On the 20th October 2016, in a well-publicised and choreographed display of control, Brisbane police forcibly moved on rough sleepers who were living under the GoBetween Bridge. There is a housing affordability crisis in Brisbane and support services for homeless people are chronically underfunded, and yet it is clear that public space is not for them who need it most.

Just under a month later on the 19th of November, a group of peaceful advocates for ‘the right to the city’ had their street protest party broken up before it could start, with police arresting, fining, and ‘moving-on’ some of those who attempted to carry out their event in accordance with the Peaceful Assembly Act 1992 (Qld).

Post Bjelke-Petersen, the Peaceful Assembly Act 1992 (Qld) made peaceful protest in public places — including roads — a legally protected right, giving Queenslanders some of the strongest protections in the country. Despite these protections on 2nd December 2016 a decision was made by a Brisbane magistrate — that the police can require those seeking to use public spaces for peaceful assemblies to pay Brisbane City Council for road closure and traffic control. These services have usually been provided by the police as part of their duties.

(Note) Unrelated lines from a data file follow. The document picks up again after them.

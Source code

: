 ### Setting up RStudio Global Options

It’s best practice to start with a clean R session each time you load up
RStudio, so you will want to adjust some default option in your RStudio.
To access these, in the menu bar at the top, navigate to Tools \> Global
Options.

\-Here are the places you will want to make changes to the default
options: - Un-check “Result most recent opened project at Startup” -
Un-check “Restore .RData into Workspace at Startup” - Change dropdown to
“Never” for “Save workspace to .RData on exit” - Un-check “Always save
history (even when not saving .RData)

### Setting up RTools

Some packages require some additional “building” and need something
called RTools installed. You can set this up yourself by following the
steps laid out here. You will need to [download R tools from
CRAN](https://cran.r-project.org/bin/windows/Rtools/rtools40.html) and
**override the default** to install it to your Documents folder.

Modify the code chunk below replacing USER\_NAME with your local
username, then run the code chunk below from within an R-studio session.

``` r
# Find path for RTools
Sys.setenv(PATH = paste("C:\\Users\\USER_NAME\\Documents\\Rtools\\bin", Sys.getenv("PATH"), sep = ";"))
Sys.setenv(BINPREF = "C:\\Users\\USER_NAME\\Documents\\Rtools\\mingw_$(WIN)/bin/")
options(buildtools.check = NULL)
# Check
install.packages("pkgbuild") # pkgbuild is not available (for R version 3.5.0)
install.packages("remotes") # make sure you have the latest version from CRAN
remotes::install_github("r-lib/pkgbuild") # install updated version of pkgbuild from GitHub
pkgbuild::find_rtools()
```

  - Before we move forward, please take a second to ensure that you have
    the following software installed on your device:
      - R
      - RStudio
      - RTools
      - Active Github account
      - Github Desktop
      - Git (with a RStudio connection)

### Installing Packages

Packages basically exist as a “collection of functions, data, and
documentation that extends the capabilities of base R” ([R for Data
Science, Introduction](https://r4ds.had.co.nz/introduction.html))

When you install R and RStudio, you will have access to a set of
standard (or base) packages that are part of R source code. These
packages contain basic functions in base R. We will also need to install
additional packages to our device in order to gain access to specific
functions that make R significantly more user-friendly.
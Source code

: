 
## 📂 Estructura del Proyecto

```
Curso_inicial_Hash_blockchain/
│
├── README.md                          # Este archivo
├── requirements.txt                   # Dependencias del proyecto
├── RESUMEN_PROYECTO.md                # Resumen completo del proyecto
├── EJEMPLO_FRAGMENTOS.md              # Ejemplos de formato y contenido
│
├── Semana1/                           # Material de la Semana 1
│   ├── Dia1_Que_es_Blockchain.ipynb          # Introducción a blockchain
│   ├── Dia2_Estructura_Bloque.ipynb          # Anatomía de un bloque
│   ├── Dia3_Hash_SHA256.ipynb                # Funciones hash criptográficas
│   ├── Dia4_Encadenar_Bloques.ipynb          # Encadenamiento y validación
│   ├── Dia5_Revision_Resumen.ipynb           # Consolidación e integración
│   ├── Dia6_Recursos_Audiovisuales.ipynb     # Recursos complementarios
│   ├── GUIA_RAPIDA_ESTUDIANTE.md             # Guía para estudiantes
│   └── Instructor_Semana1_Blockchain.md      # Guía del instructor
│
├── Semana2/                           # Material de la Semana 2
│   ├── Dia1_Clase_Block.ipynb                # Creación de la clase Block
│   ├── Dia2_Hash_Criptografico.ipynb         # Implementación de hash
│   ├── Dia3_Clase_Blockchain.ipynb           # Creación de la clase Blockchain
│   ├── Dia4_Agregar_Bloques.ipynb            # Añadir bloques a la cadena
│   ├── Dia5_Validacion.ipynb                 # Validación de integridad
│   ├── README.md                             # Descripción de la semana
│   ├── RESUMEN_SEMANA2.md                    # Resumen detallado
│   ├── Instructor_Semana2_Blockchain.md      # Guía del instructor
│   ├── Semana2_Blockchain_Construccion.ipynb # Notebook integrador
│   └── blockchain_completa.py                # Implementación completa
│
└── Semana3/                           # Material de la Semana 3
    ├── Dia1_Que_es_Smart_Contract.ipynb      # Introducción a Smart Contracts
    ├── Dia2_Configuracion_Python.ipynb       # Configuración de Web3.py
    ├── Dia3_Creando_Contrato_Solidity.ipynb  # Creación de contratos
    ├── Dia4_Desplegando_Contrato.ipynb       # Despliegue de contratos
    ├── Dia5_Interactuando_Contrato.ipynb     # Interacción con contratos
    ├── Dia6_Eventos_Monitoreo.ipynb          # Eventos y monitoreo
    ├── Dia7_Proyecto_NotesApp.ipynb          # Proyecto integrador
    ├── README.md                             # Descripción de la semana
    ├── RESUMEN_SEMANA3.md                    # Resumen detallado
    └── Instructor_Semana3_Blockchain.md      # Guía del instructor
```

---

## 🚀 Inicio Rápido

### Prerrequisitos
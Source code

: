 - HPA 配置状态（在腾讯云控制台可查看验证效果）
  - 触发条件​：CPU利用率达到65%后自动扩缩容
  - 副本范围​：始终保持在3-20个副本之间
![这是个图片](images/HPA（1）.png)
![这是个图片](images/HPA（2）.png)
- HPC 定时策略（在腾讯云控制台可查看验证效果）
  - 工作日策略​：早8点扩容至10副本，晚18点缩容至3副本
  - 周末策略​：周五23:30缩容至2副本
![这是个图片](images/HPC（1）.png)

In effect, this now means that the right to protest in public space has become a privilege one may be required to pay for — which of course takes it beyond the reach of many, and subverts the notion of a right to peaceful protest in public space.

These new conditions are being levied against specific groups who are organising events in specific places, for specific causes. This increased policing raises questions about the struggle for public space itself, and who and what streets are for.

Not (so) public space

Public space is, of course, a contested idea, with multiple definitions and conceptualisations that are beyond the scope of this article. But much of what we may think of as public space in and around Brisbane is not really ‘public’ space at all. For instance, Brisbane’s Southbank Parklands constitute essential open space in the heart of Brisbane, but it is not a genuinely public space — some private property rights apply and uses are highly regulated. But beyond parks and green space, let’s consider footpaths and streets, which together form some of the largest public space available in cities and the spaces where some of the recent conflict over public space in Brisbane have occurred.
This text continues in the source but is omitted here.